Successful meeting held to canvas industry on the ‘next steps’ for the Performance Racing Tuning Council

The Performance Racing and Tuning Council (PRTC) held a Networking Event on November 16 last year at the Auto Innovation Centre to canvas industry on the ‘next steps’ for the sub council.
The Performance Racing and Tuning industry has evolved significantly since the PRTC was formed and the AAAA wanted to hear from interested members about the specific current needs and issues for businesses within the sector.
Former PRTC Chairman Graham Scudamore-Smith, from Fulcrum Suspension, addressed the large group of interested parties via video link to get the discussion started. Discussion was then facilitated by AAAA Director of Membership, Marketing and Events, Tiffany Conway, and AAAA Chief Executive Officer, Stuart Charity.
The meeting was a huge success with a number of key outcomes arising from the enthusiastic and highly productive discussion. These were as follows:

Promote the Performance Racing and Tuning profession
The sector is keen to promote its value in terms of public/customer service and economic value. It was suggested that the Council conduct a research study into market size, value, and key trends. It was also suggested that the PRTC could promote and protect customers, the industry, and the public good.
Those in attendance agreed it was paramount to work within regulatory limitations and to be proactive in showing that member businesses respect their responsibility to upholding regulations, especially emissions testing.
It was also discussed that being proactive would enable the PRTC to stay aligned to political and social influences, and to better articulate the value of the PRT industry to government and other stakeholders.
Other ideas also raised included developing a suite of PRTC communications (such as flyers, a webpage, articles in Aftermarket magazine and so on) and the creation of a PRTC showcase to bring stakeholders together at upcoming industry events.
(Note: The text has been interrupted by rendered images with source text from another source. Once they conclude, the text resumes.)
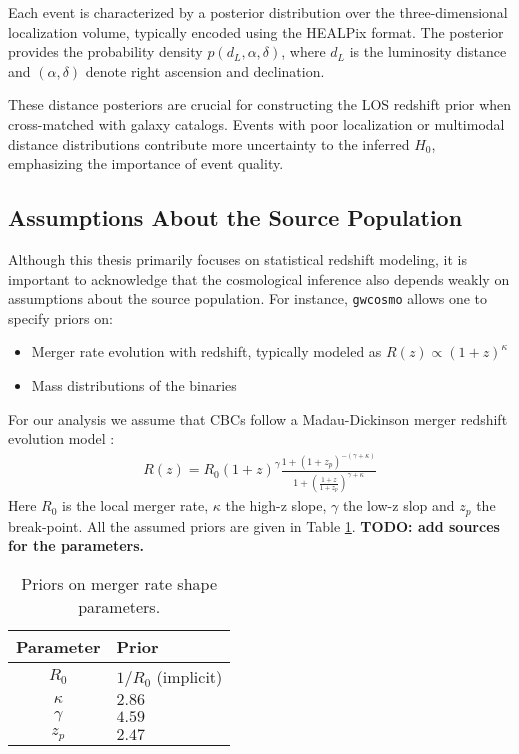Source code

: Each event is characterized by a posterior distribution over the three-dimensional localization volume, typically encoded using the HEALPix format. The posterior provides the probability density $p(d_L, \alpha, \delta)$, where $d_L$ is the luminosity distance and $(\alpha, \delta)$ denote right ascension and declination.

These distance posteriors are crucial for constructing the \ac{LOS} redshift prior when cross-matched with galaxy catalogs. Events with poor localization or multimodal distance distributions contribute more uncertainty to the inferred $H_0$, emphasizing the importance of event quality.

\subsection{Assumptions About the Source Population}
\label{sec:source_population}

Although this thesis primarily focuses on statistical redshift modeling, it is important to acknowledge that the cosmological inference also depends weakly on assumptions about the source population. For instance, \texttt{gwcosmo} allows one to specify priors on:
\vspace{-2em}
\begin{itemize}
  \item Merger rate evolution with redshift, typically modeled as \( R(z) \propto (1+z)^\kappa \)
  \vspace{-1em}
  \item Mass distributions of the binaries
\end{itemize}

For our analysis we assume that \acp{CBC} follow a Madau-Dickinson merger redshift evolution model \citep{madau2014cosmic}:
\begin{align}
    R(z) = R_0(1+z)^{\gamma}\frac{1+(1+z_p)^{-(\gamma+\kappa)}}{1+\left( \frac{1+z}{1+z_p}\right)^{\gamma + \kappa}}
\end{align}
Here $R_0$ is the local merger rate, $\kappa$ the high-z slope, $\gamma$ the low-z slop and $z_p$ the break-point. All the assumed priors are given in Table \ref{tab:Madau}. \textbf{TODO: add sources for the parameters.}

\begin{table}[h!]
    \centering
    \caption{Priors on merger rate shape parameters.}
    \label{tab:Madau}
    \begin{tabular}{c l}
        \hline
        \textbf{Parameter} & \textbf{Prior} \\
        \hline
         $R_0$ & $1/R_0$ (implicit) \\
         $\kappa$ & $2.86$ \\
         $\gamma$ & $4.59$ \\
         $z_p$ & $2.47$ \\
         \hline
    \end{tabular}
\end{table}

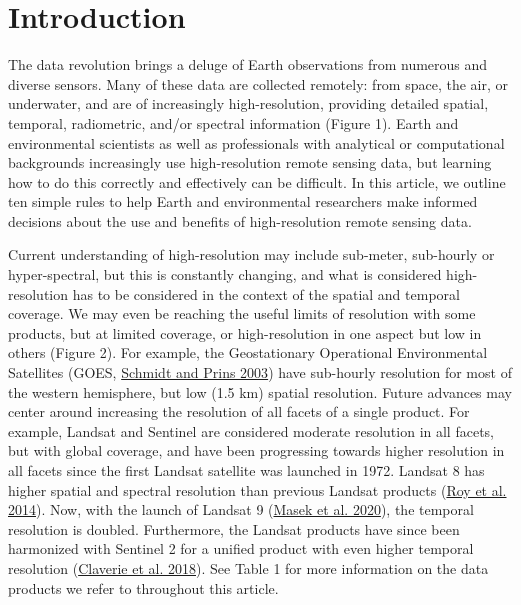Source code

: \documentclass[
  12pt,
]{article}
\begin{document}
\hypertarget{introduction}{%
\section{Introduction}\label{introduction}}

The data revolution brings a deluge of Earth observations from numerous
and diverse sensors. Many of these data are collected remotely: from
space, the air, or underwater, and are of increasingly high-resolution,
providing detailed spatial, temporal, radiometric, and/or spectral
information (Figure 1). Earth and environmental scientists as well as
professionals with analytical or computational backgrounds increasingly
use high-resolution remote sensing data, but learning how to do this
correctly and effectively can be difficult. In this article, we outline
ten simple rules to help Earth and environmental researchers make
informed decisions about the use and benefits of high-resolution remote
sensing data.

Current understanding of high-resolution may include sub-meter,
sub-hourly or hyper-spectral, but this is constantly changing, and what
is considered high-resolution has to be considered in the context of the
spatial and temporal coverage. We may even be reaching the useful limits
of resolution with some products, but at limited coverage, or
high-resolution in one aspect but low in others (Figure 2). For example,
the Geostationary Operational Environmental Satellites (GOES,
\protect\hyperlink{ref-schmidt_goes_2003}{Schmidt and Prins 2003}) have
sub-hourly resolution for most of the western hemisphere, but low (1.5
km) spatial resolution. Future advances may center around increasing the
resolution of all facets of a single product. For example, Landsat and
Sentinel are considered moderate resolution in all facets, but with
global coverage, and have been progressing towards higher resolution in
all facets since the first Landsat satellite was launched in 1972.
Landsat 8 has higher spatial and spectral resolution than previous
Landsat products (\protect\hyperlink{ref-roy2014landsat}{Roy et al.
2014}). Now, with the launch of Landsat 9
(\protect\hyperlink{ref-masek2020landsat}{Masek et al. 2020}), the
temporal resolution is doubled. Furthermore, the Landsat products have
since been harmonized with Sentinel 2 for a unified product with even
higher temporal resolution
(\protect\hyperlink{ref-claverie2018harmonized}{Claverie et al. 2018}).
See Table 1 for more information on the data products we refer to
throughout this article.
\end{document}
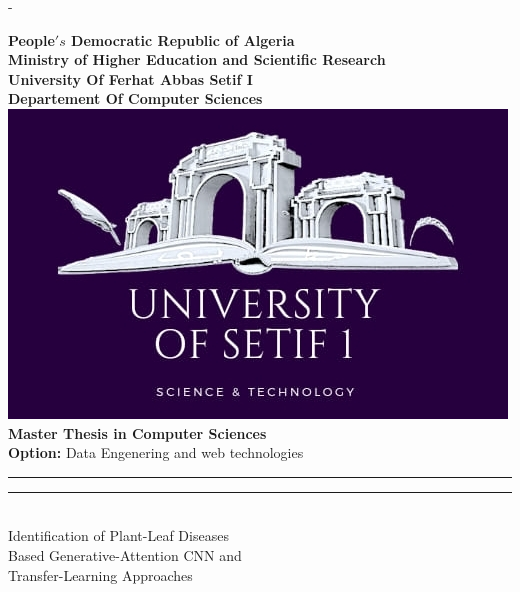 \begin{titlingpage}
\begin{SingleSpace}
\calccentering{\unitlength} 
\begin{adjustwidth*}{\unitlength}{-\unitlength}
\begin{center}
\Large \textbf{People$'s$ Democratic Republic of Algeria} \\
\vspace{2mm}
\Large \textbf{Ministry of Higher Education and Scientific Research} \\
\vspace{2mm}
\Large \textbf{University Of Ferhat Abbas Setif I} \\
\vspace{3mm}
{\Large \textbf{Departement Of Computer Sciences}  }\\[5mm]

\includegraphics[scale=0.5]{logos/ufas}\\
\vspace{5mm}
\Huge \textbf{Master Thesis in Computer Sciences}\\ [3mm]
\LARGE \textbf{Option:} Data Engenering and web technologies \\ [10mm]
\begin{minipage}{0.95\textwidth}
\begin{center}

\rule[0.5ex]{\linewidth}{2pt}\vspace*{-\baselineskip}\vspace*{3.2pt}
\rule[0.5ex]{\linewidth}{1pt}\\[\baselineskip] 
{\HUGE Identification of Plant-Leaf Diseases }\\ \vspace{4mm}
{\HUGE Based Generative-Attention CNN and } \\ \vspace{4mm}
{\HUGE Transfer-Learning Approaches }\\[4mm]


\end{center}
\end{minipage}
\end{center}
\end{adjustwidth*}
\end{SingleSpace}
\end{titlingpage}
It was agreed that creating a network of tuners, with a public education campaign and a voluntary code of conduct, would be highly desirable. Such a network could share information with other similar bodies, such as SEMA.
The discussion also highlighted the following points about Tuning:
• This specialised area of the industry can be undermined by ‘backyarders’ and ‘dodgy’ service providers who operate in what is largely an unregulated area;
• There is opportunity for PRTC to encourage and promote quality, and showcase the skill and benefits provided by Tuners; and
• The PRTC could highlight what good quality looks like in communications and potentially set up a self-certification process that can be used as a point of differentiation for good quality professionals.
According to those in attendance, the PRTC should find a way to differentiate the businesses that are doing the right thing; educate consumers about what quality tuning is and how to identify quality tuners; and promote reasons why it is worth investing in quality providers instead of just going to the cheapest.

Emissions testing
The discussion noted that emission testing is difficult and costly to undertake due to a lack of testing infrastructure and inconsistent state regulations; with state-based differences noted as being highly inefficient to work with which compromises customer satisfaction and commercial sustainability for these businesses.
It was agreed that the PRTC could help to foster clarity and consistency in this area, noting that attempting to achieve consistency across States is a large and complex goal, and therefore multiple possible solutions need to be explored.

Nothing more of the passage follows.